Phytelligence was an agriculture technology company that had developed a new method for rapidly growing fruit trees. At the end of 2012, the company entered into an agreement with Washington State University in which it would propagate (grow) a new cultivated variety (cultivar) of apples known as “WA 38.” This cultivar is now marketed under the trademark “Cosmic Crisp” and is covered by US Plant Patent 24210P3.


The Propagation Agreement only granted Phytelligence the right to grow/propagate WA 38 trees, not to sell them; however, Section 4 of this Agreement said that Phytelligence might have an “option” to “participate as a provider and/or seller” of the new apple cultivar. But the company would need to “sign a separate contract with [WSU], or an agent of [WSU], to exercise this option.”

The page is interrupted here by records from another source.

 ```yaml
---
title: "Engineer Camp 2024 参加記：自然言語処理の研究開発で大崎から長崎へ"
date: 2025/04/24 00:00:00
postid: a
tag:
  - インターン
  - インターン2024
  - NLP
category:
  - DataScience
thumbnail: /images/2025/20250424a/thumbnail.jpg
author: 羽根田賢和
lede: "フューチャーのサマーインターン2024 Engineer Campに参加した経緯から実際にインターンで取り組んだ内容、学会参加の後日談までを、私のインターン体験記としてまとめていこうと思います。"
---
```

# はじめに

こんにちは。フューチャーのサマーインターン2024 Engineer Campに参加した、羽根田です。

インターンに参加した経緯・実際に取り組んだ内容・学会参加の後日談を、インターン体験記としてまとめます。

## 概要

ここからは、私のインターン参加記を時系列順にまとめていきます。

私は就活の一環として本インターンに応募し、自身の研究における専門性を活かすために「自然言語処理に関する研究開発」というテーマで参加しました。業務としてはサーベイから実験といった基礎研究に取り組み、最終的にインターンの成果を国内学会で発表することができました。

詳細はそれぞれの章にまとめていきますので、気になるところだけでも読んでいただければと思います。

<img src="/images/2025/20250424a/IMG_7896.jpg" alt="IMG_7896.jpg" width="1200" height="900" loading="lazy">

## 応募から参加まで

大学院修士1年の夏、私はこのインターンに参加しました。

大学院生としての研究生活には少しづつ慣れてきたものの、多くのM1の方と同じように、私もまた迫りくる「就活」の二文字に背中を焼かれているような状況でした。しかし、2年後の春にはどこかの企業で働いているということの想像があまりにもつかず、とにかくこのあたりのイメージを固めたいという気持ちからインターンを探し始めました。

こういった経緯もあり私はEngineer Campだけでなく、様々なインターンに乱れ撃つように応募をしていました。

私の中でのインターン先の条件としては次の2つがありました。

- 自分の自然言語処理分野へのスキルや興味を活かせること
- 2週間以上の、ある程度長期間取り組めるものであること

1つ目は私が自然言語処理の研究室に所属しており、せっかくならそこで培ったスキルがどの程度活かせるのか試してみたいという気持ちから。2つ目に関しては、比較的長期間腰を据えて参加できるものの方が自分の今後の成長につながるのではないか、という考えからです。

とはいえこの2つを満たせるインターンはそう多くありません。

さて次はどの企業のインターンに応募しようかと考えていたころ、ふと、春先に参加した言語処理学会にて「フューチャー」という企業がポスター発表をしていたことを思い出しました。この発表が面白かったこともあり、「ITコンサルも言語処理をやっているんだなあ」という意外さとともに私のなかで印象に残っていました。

Before it signed the Agreement, the company reached out to WSU to clarify that, under Section 4, it would need a separate license to sell WA 38 apple trees; the University responded in part by stating:

We have no idea how WA 38 will be licensed at this time. It would take any

form: under an open release through a nursery group, for example, to an

exclusive license with a company, group of individuals, coop., etc. That

decision has not yet been made, so there can be no guarantees made to

anyone at this point.

Phytelligence then signed the Agreement without suggesting any changes to Section 4.

Some months after the parties executed the Propagation Agreement, WSU sent out a request for proposals seeking an exclusive licensee to manage commercialization of the WA 38 cultivar. Phytelligence received a copy of the RFP, but did not submit a proposal. The University ultimately accepted a proposal by Proprietary Variety Management (PVM, a different agriculture technology company) to manage the commercialization of its new apple variety.

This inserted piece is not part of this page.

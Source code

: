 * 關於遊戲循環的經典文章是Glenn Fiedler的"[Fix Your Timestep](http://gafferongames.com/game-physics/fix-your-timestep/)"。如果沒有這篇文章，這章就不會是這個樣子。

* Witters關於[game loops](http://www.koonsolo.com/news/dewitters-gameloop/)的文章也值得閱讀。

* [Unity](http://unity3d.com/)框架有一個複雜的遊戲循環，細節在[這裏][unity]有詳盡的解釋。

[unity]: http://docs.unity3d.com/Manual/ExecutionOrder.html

In 2017, Phytelligence sought to exercise its option (under Section 4 of the Propagation Agreement) to sell WA 38 trees, but—after discussing the matter with exclusive licensee PVM—the company did not wish to comply with PVM’s terms. Phytelligence then approached WSU directly; the University presented the company with three options for propagating and selling the apple trees “on equal footing with other propagators that had commercial rights” to the trees. Phytelligence rejected all three options.

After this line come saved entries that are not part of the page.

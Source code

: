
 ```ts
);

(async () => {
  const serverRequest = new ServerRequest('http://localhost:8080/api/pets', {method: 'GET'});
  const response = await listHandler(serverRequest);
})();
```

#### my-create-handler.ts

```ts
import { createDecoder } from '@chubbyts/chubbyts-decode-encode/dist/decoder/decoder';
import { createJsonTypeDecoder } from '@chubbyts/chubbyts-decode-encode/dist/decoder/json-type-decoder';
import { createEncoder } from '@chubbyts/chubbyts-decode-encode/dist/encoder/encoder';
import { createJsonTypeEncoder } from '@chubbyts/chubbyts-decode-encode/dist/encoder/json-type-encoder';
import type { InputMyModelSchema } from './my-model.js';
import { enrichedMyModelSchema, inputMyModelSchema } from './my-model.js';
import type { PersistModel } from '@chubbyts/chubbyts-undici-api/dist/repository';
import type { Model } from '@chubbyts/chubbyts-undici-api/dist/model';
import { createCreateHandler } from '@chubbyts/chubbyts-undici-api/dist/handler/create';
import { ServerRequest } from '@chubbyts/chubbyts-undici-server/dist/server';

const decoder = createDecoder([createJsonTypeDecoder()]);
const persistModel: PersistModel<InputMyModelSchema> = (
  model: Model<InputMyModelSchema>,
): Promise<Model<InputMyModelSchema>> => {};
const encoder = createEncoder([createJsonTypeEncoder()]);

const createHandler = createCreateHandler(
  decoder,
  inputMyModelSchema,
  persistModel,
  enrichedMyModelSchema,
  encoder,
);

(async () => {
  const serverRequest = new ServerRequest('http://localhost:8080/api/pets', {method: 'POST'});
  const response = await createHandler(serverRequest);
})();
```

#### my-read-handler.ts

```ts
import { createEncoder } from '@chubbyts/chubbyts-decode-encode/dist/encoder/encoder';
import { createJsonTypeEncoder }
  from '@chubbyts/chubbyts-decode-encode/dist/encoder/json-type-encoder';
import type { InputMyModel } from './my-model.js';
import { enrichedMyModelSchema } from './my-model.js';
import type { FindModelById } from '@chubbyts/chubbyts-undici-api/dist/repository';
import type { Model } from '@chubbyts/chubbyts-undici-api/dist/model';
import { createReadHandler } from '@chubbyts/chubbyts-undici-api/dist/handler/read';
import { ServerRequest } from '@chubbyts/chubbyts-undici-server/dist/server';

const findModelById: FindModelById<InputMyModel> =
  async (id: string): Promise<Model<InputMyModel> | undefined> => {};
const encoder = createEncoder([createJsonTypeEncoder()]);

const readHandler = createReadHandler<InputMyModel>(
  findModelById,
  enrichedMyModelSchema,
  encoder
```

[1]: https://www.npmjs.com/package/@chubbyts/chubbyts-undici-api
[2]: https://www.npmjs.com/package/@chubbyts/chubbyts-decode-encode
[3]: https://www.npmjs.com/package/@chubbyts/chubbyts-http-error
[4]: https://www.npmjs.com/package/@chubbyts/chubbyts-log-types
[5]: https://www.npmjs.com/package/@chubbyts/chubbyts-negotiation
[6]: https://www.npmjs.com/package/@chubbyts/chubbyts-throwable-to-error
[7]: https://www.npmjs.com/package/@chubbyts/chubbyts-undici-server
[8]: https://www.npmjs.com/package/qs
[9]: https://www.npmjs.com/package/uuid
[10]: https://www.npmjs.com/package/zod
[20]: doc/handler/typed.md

In early 2018, WSU terminated its Propagation Agreement with Phytelligence because the company had allegedly sold and delivered WA 38 trees to a third party without a license. Phytelligence then sued in Washington State court, alleging that the University had breached the Propagation Agreement “[b]y entering into its arrangements with PVM and refusing to honor the obligations in the Propagation Agreement” (and more specifically, the “option” mentioned in Section 4 of that Agreement).

WSU responded by asserting patent and trademark infringement counterclaims; it also removed the action to federal district court where it moved for summary judgment, arguing that Section 4 was an unenforceable agreement to agree. Phytelligence’s opposition made the case that the disputed section was an enforceable “agreement with open terms.” The district court judge granted WSU’s motion.

On appeal, the company urged the Federal Circuit to view the Agreement’s Section 4 as an enforceable agreement with open terms, not as an unenforceable agreement to agree. The panel flatly rejected these arguments, noting that in an agreement with open terms, “the parties intend to be bound by the key points agreed upon with the remaining terms supplied by a court or another authoritative source, such as the Uniform Commercial Code.” By contrast, the disputed portion of the Propagation Agreement provides that Phytelligence is “granted an option,” but that Phytelligence “will need to sign a separate contract with [WSU], or an agent of [WSU], to exercise this option.” Because the agreement says that Phytelligence’s option turns on a future contract between the parties, “a further meeting of the minds of the parties” was required before Phytelligence could commercialize the apple trees. Section 4 of the Propagation Agreement is therefore an unenforceable agreement to agree.